Sonja, Luann, and Carole head off to London and you’d think after a red eye transatlantic flight everyone would be ready for a nap but not these girls.

Plus 10 because they’re here to shop and they’re not wasting a minute.

Plus 8 to Carole when she calls Luann Pumpkin Head. I couldn’t help but laugh at that. Then she brushes it off by saying that she only calls her most gorgeous girlfriends by that moniker … Is Luann really buying that?

Ramona Singer Speaks with Sonja Morgan

Heather’s obviously looking to impress the ladies with the penthouse but there’s a price to pay: they have to attend Heather’s Yummie Tummie corporate dinner. Minus 12

hose Rah! Rah! company dinners can be so boring but it’a 10 times worse if you don’t work there. To make things even more awkward Heather makes everybody, including the ladies stand up and say what they love about Yummie Tummie. Ugh.

If things weren’t uncomfortable enough, Luann calls Carole out for not standing during her turn. Minus 9. The Countess might write books about etiquette but that was a definite dig at the Princess.

So far, I’m siding with Carole. If Luann continues to use that cheesy fake British accent we really need to make it a drinking game or I may not make it through this trip.

I can’t figure out why Sonja’s so impressed with Heather’s party.  Sonja’s suppose to be a party planner and I didn’t see anything special at this one.  She gushed over Heather’s great cocktails and stunning decor but the party is at a restaurant. Minus 8. All Heather did was pay the bill.

Plus 10 to the ladies for going out to do high tea.  This is London and tea is tradition but Heather and Sonja’s hats are hideous and to make it worse, Sonja’s was falling apart.  It’s London. The least she could do was buy a new hat. Minus 5.

The pajama party back at the penthouse was cute but what was Heather thinking with those glasses?  Mrs. Potato Head indeed.  Minus 7.  This may be petty but those things made her nose look huge. 

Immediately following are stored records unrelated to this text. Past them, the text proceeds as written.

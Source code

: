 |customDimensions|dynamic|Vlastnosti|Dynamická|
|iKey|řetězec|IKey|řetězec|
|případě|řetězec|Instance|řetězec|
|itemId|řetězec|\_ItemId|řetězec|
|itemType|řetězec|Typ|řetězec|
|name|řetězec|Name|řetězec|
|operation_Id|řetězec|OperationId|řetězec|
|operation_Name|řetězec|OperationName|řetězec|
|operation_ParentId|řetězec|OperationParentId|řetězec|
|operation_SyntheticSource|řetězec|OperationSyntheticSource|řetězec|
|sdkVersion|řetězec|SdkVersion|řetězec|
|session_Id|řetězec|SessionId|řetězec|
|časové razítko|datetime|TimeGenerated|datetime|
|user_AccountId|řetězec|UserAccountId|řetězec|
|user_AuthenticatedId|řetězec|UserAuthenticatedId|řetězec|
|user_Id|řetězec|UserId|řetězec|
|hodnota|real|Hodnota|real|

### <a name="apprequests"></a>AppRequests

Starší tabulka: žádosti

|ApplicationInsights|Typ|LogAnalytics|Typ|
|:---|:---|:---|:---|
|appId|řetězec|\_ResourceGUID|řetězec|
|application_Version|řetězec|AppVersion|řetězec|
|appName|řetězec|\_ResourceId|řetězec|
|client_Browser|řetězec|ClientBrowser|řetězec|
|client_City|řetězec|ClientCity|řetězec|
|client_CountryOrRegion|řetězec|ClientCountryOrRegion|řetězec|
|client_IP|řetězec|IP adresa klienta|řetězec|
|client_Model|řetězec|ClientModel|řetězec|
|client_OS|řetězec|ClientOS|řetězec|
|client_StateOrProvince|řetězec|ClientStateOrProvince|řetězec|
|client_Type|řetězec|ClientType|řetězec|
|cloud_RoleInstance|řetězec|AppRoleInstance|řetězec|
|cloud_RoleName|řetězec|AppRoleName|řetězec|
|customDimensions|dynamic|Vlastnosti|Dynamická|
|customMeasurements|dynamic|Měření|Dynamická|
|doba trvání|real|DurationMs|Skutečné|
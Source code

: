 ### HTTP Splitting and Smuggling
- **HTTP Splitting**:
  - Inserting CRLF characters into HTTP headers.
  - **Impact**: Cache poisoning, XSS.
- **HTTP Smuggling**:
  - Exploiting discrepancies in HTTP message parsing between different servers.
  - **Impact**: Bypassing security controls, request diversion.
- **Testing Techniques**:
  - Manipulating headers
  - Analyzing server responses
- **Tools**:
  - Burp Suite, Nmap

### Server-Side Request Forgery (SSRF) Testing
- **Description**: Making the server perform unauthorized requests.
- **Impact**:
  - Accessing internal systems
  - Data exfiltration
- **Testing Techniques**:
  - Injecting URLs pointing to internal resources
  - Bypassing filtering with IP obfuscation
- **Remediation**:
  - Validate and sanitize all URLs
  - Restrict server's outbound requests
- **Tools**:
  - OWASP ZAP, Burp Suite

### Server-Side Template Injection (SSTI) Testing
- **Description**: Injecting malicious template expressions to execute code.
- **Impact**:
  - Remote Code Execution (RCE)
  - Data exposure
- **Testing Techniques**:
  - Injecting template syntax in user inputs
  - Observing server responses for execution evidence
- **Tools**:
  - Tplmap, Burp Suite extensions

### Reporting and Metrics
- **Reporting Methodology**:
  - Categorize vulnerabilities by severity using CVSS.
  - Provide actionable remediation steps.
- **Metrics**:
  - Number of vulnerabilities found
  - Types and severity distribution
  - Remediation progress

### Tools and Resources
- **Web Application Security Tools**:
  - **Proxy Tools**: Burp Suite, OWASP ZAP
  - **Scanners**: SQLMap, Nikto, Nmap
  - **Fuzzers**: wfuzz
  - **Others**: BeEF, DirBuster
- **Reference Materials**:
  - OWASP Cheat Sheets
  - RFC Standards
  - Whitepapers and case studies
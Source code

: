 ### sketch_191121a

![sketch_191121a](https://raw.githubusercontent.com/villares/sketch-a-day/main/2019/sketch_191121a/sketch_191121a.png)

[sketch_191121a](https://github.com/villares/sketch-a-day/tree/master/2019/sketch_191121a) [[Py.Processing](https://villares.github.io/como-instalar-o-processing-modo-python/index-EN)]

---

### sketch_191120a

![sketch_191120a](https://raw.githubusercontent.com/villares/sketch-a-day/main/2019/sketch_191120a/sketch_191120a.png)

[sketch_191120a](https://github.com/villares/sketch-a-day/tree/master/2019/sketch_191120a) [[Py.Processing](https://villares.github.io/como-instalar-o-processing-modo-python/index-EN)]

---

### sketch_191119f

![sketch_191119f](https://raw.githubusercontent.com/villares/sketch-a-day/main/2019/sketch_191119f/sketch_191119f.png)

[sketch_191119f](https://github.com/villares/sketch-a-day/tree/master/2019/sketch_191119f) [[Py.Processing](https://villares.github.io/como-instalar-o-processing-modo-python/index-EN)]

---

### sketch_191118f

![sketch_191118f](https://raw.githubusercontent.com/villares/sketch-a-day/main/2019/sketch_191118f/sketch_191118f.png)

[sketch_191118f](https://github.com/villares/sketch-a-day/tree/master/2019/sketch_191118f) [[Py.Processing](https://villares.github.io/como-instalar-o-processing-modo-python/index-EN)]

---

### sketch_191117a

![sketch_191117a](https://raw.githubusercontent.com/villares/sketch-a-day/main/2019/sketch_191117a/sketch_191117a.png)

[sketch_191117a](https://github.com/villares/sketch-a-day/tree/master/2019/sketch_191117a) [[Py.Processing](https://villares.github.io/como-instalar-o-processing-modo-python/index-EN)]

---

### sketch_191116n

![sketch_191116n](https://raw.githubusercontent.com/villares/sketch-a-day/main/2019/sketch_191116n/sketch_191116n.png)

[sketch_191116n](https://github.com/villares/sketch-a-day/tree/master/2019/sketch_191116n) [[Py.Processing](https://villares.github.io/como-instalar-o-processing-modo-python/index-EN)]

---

Back home Ramona acts like a six year old as she gapes at Aviva’s prosthetic leg.  Minus 11.  Aviva’s more than willing to answer questions about it but I don’t think Ramona could have called more attention to it if she tried.

Then Ramona heads off to speak at the Learning Annex and could she have made any more of a fuss.  First she complains about the lack of a picture, then she makes them change out the table that holds her water, and when it’s finally time to start she has to run to the ladies room.

Minus 9.  The entire event was just a bore from start to finish.

So it appears the ladies make their way back from the U.K. next week.  Will the princess and the countess have a royal ruckus before it’s over?  Will Ramona forgive best buddy Sonja for going without her?  We’ll have to tune in next week to find out.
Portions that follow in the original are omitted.